Altered degradation of circulating nucleic acids and oligonucleotides in diabetic patients

Foreign, infection-associated or endogenously generated circulating nucleotide motifs may represent the critical determinants for the activation of the Toll-like receptors (TLRs), leading to immune stimulation and cytokine secretion. The importance of circulating nucleases is to destroy nucleic acids and oligonucleotides in the blood stream and during cell entry. Patients with juvenile insulin-dependent diabetes, adult patients with insulin-dependent diabetes and adult patients with type 2 diabetes were allocated to the study, together with the age-matched control subjects.
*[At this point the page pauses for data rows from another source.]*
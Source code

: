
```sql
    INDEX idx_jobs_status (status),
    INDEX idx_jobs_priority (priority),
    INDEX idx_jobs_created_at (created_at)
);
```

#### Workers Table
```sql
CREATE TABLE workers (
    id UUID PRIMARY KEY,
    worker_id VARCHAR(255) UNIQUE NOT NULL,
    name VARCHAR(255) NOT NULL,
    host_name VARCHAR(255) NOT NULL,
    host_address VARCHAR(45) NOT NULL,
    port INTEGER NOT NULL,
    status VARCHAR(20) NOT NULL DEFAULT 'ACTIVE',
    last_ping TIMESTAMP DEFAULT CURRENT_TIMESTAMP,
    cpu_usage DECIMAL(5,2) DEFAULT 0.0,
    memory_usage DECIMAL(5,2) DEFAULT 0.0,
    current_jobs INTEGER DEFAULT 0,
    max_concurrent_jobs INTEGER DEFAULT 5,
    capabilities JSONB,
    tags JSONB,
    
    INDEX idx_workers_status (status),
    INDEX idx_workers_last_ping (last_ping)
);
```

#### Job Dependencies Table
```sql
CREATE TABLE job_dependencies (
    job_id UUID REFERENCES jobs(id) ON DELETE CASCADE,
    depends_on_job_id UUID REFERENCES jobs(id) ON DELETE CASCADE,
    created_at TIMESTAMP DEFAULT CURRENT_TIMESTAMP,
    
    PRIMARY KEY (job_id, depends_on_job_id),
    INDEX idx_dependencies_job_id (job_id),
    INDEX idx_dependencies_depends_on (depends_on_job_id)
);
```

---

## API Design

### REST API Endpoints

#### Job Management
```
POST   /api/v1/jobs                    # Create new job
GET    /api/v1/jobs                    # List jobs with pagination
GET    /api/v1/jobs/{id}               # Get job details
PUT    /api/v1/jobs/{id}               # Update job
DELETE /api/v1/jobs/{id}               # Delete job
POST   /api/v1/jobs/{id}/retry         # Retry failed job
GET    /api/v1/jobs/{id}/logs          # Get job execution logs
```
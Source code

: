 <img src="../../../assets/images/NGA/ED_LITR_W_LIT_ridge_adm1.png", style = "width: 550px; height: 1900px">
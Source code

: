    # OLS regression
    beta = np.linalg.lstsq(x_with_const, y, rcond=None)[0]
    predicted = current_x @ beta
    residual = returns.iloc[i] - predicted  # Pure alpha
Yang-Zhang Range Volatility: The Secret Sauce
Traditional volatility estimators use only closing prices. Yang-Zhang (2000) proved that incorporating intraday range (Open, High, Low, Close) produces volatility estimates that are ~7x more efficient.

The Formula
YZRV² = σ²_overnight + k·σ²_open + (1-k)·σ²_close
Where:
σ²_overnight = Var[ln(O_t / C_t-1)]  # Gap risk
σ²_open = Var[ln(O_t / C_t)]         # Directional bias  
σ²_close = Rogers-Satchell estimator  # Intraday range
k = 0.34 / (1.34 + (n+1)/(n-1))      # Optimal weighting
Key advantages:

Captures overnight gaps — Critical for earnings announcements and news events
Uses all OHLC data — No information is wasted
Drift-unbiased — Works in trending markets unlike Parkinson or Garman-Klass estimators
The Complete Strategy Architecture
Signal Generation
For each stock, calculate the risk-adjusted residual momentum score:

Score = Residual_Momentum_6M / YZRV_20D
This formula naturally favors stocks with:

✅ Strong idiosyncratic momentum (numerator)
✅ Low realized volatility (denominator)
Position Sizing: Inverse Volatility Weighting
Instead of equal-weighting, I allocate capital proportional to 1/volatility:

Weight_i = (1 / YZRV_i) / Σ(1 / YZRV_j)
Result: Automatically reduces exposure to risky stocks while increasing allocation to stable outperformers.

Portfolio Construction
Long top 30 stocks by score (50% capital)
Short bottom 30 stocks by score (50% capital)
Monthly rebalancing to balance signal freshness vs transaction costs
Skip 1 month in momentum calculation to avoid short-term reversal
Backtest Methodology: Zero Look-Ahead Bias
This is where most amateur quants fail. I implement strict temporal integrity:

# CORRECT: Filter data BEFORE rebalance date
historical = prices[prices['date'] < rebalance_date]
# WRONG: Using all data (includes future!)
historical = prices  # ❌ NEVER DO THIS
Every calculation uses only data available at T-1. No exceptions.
Plasma RNase and nuclease activity were examined, in relation to different substrates-TLRs response modifiers, and circulating RNA and oligonucleotides were isolated. The fall in enzyme activity in plasma was obtained for rRNA, poly(C), poly(U), poly(I:C), poly(A:U) and CpG, especially in juvenile diabetics. In order to test the non-enzymatic glycation, commercial RNase (E.C.3.1.27.5) and control plasma samples were incubated with increasing glucose concentrations (5, 10, 20 and 50 mmol/l). The fall of enzyme activity was expressed more significantly in control plasma samples than for the commercial enzyme. Total amount of purified plasma RNA and oligonucleotides was significantly higher in diabetic patients, especially in juvenile diabetics. The increase in the concentration of nucleotides corresponded to the peak absorbance at 270 nm, similar to polyC. The electrophoretic bands shared similar characteristics between controls and each type of diabetic patients, except that the bands were more expressed in diabetic patients. Decreased RNase activity and related increase of circulating oligonucleotides may favor the increase of nucleic acid “danger motifs”, leading to TLRs activation.